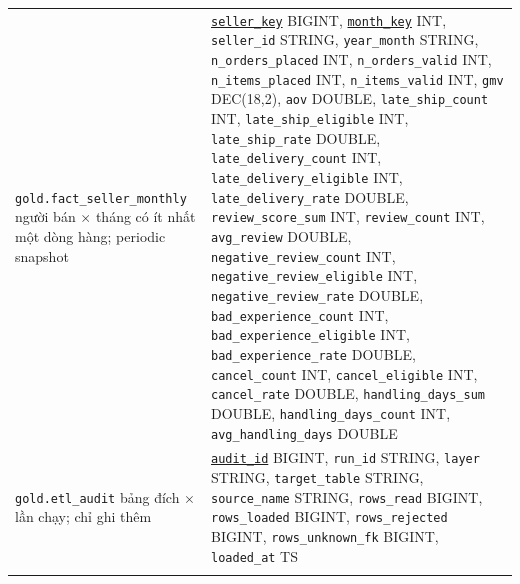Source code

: \documentclass[a4paper]{article}
\begin{document}
{\begin{longtable}{@{}>{\raggedright\arraybackslash}p{3.6cm}>{\raggedright\arraybackslash}p{12.6cm}@{}}
\texttt{gold.fact\_\allowbreak{}seller\_\allowbreak{}monthly} \newline 1 người bán $\times$ tháng có ít nhất một dòng hàng; periodic snapshot & \underline{\texttt{seller\_\allowbreak{}key}} BIGINT, \underline{\texttt{month\_\allowbreak{}key}} INT, \texttt{seller\_\allowbreak{}id} STRING, \texttt{year\_\allowbreak{}month} STRING, \texttt{n\_\allowbreak{}orders\_\allowbreak{}placed} INT, \texttt{n\_\allowbreak{}orders\_\allowbreak{}valid} INT, \texttt{n\_\allowbreak{}items\_\allowbreak{}placed} INT, \texttt{n\_\allowbreak{}items\_\allowbreak{}valid} INT, \texttt{gmv} DEC(18,2), \texttt{aov} DOUBLE, \texttt{late\_\allowbreak{}ship\_\allowbreak{}count} INT, \texttt{late\_\allowbreak{}ship\_\allowbreak{}eligible} INT, \texttt{late\_\allowbreak{}ship\_\allowbreak{}rate} DOUBLE, \texttt{late\_\allowbreak{}delivery\_\allowbreak{}count} INT, \texttt{late\_\allowbreak{}delivery\_\allowbreak{}eligible} INT, \texttt{late\_\allowbreak{}delivery\_\allowbreak{}rate} DOUBLE, \texttt{review\_\allowbreak{}score\_\allowbreak{}sum} INT, \texttt{review\_\allowbreak{}count} INT, \texttt{avg\_\allowbreak{}review} DOUBLE, \texttt{negative\_\allowbreak{}review\_\allowbreak{}count} INT, \texttt{negative\_\allowbreak{}review\_\allowbreak{}eligible} INT, \texttt{negative\_\allowbreak{}review\_\allowbreak{}rate} DOUBLE, \texttt{bad\_\allowbreak{}experience\_\allowbreak{}count} INT, \texttt{bad\_\allowbreak{}experience\_\allowbreak{}eligible} INT, \texttt{bad\_\allowbreak{}experience\_\allowbreak{}rate} DOUBLE, \texttt{cancel\_\allowbreak{}count} INT, \texttt{cancel\_\allowbreak{}eligible} INT, \texttt{cancel\_\allowbreak{}rate} DOUBLE, \texttt{handling\_\allowbreak{}days\_\allowbreak{}sum} DOUBLE, \texttt{handling\_\allowbreak{}days\_\allowbreak{}count} INT, \texttt{avg\_\allowbreak{}handling\_\allowbreak{}days} DOUBLE \\
\addlinespace
\texttt{gold.etl\_\allowbreak{}audit} \newline 1 bảng đích $\times$ lần chạy; chỉ ghi thêm & \underline{\texttt{audit\_\allowbreak{}id}} BIGINT, \texttt{run\_\allowbreak{}id} STRING, \texttt{layer} STRING, \texttt{target\_\allowbreak{}table} STRING, \texttt{source\_\allowbreak{}name} STRING, \texttt{rows\_\allowbreak{}read} BIGINT, \texttt{rows\_\allowbreak{}loaded} BIGINT, \texttt{rows\_\allowbreak{}rejected} BIGINT, \texttt{rows\_\allowbreak{}unknown\_\allowbreak{}fk} BIGINT, \texttt{loaded\_\allowbreak{}at} TS \\
\addlinespace
\midrule

\end{longtable}}
\end{document}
○ ○ ○ ○ ○ ○ ○
Look over the records above, and wherever a line contains the string "longtable", copy that line.

{\begin{longtable}{@{}>{\raggedright\arraybackslash}p{3.6cm}>{\raggedright\arraybackslash}p{12.6cm}@{}}
\end{longtable}}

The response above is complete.